====== Data
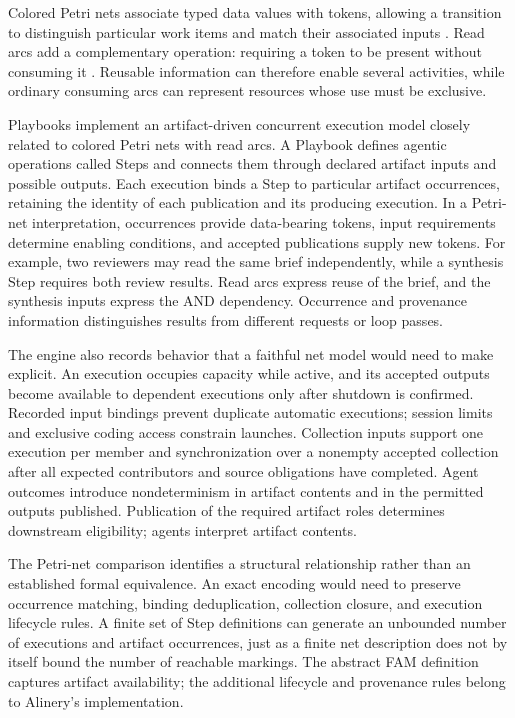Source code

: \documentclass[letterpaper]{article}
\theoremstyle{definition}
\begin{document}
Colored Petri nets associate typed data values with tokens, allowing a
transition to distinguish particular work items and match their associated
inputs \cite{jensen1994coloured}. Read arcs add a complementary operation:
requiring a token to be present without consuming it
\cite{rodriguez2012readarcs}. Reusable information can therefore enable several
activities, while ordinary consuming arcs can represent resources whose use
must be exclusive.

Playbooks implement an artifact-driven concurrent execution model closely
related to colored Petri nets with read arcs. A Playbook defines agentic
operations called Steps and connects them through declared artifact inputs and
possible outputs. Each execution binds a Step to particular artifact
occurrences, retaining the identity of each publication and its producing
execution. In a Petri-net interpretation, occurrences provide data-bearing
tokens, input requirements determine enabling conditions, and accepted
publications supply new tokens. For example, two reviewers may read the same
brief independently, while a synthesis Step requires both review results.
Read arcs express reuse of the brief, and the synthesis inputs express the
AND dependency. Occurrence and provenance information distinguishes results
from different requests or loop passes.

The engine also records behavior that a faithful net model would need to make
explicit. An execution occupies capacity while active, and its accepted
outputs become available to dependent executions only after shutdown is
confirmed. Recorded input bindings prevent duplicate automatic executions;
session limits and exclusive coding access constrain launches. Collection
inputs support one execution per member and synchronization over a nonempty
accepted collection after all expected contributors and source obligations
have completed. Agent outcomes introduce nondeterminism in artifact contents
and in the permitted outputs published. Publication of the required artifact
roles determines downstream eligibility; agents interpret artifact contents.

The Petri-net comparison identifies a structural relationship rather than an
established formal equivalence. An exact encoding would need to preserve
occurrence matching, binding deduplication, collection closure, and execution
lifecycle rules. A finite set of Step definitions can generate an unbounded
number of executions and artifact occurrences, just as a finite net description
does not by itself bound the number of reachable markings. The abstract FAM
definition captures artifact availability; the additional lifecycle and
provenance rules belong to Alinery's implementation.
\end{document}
============
====== Data
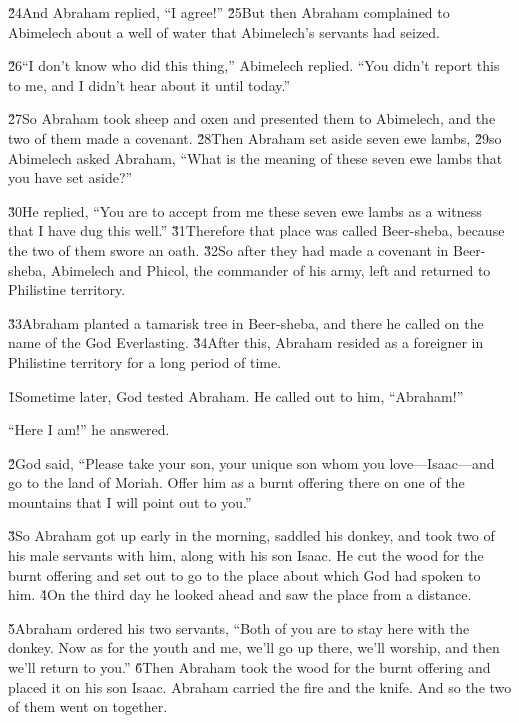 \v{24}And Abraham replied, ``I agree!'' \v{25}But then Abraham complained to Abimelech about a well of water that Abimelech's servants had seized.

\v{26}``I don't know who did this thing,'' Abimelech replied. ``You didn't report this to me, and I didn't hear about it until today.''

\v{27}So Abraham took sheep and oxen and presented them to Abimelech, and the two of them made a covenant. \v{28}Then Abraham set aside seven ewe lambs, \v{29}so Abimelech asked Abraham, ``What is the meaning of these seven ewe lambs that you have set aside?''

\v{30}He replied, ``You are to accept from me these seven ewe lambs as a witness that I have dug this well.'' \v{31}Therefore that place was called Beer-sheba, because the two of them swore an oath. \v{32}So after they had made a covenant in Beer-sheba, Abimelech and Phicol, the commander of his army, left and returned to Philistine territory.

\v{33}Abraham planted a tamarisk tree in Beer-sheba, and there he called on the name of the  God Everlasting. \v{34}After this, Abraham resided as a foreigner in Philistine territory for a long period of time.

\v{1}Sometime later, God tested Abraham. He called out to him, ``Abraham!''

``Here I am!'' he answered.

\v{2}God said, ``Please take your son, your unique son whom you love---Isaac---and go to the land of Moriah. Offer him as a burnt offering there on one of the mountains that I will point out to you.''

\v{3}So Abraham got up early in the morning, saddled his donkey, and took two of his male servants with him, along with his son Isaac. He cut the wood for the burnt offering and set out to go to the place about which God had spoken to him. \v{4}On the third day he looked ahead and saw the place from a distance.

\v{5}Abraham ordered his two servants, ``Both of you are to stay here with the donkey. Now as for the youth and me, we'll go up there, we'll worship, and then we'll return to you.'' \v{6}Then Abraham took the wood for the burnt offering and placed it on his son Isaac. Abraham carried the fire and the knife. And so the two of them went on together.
============
§ **Exercise aim**
How many of the lines above contain the word "exclusive"? Give the number alone.

§ **Output for this exercise**
2